Computational Mechanics of Composite Materials
Contact: Dr. Kamran A. Khan, Dr. Rashid K. Abu Al-Rub, Dr. Fahad Almaskari
With the advent of novel materials such as responsive fibers, active particles, graphene and carbon nanotubes, composites and architected cellular materials can now be made multifunctional by incorporating mechanical, thermal, electrical, magnetic, optical and/or other functionality by varying constituents and microstructural arrangements. The use of these advanced multifunctional composites has been drastically increased in engineering applications such as aerospace, automotive, biomedical, energy and oil and gas industries. During their life time these composites are often exposed to simultaneous mechanical, thermal, electrical, magnetic and non-mechanical effects, such as diffusion of fluid, extreme environments, chemical reactions that affect the mechanical properties of the composites and leading to strong coupling between various physical properties in the composites. Researchers at KU are developing experimentally validated macro/micro/nano-mechanics-based constitutive theories for small and large deformation multi-scale and multi-physics behavior of polymers and metals. Emphasis is on developing various theoretical and computational micromechanical models to predict the properties, performance and durability of advanced multifunctional materials, metamaterials, architected lightweight cellular materials and composite structural systems. The advantage of micromechanical models is that they are capable of predicting the effective behavior of composites subjected to concurrent mechanical and other stimuli while recognizing multi-field responses of the constituents. These outline some of the research areas that are being investigated at Khalifa University. If you are interested, please contact the relevant member of staff in order to get more information.

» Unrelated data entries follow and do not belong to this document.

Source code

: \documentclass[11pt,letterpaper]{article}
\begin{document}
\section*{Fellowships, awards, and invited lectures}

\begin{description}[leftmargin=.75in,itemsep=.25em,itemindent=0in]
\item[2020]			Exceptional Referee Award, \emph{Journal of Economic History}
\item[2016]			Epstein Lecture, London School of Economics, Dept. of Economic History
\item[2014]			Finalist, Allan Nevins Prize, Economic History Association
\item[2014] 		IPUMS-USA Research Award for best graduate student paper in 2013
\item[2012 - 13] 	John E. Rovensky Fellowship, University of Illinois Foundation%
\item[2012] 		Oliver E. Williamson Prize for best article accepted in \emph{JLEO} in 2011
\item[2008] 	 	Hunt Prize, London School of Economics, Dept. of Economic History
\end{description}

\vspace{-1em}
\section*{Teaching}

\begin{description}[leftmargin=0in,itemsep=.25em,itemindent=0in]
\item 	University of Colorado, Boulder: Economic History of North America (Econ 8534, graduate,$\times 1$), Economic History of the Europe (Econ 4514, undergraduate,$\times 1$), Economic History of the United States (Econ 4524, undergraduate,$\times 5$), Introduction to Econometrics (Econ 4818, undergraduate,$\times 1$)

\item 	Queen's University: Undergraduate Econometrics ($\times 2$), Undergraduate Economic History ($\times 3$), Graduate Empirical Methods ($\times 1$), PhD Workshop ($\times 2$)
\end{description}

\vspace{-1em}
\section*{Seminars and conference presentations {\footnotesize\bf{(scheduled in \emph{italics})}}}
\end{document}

Architected Multifunctional Materials and Composites
Contact: Dr. Rashid K. Abu Al-Rub, Dr. Kamran A. Khan, Dr. Kin Liao
Design of new materials and composites that are durable, lightweight, and multifunctional are commonly inspired by natural materials and composites. However, as engineers we are no longer limited to the natural patterns as we can design our own architected materials and composites (i.e., meta-materials and meta-composites). These will transform the way materials and composites are designed to achieve several engineered properties, and shift the material creation paradigm from structure→processing→property to property→architecture→fabrication. Researchers at Khalifa University are engaged in the development of novel types of lightweight, damage-tolerant, and multifunctional materials and composites that are architected to enhance the performance of aerospace structures and other engineering systems. Additive manufacturing (3D printing), which is at the forefront of fourth industrial revolution, is used for fabricating these new materials and composites. Furthermore, complex theoretical and computational modeling is used to guide the design of such materials and composites.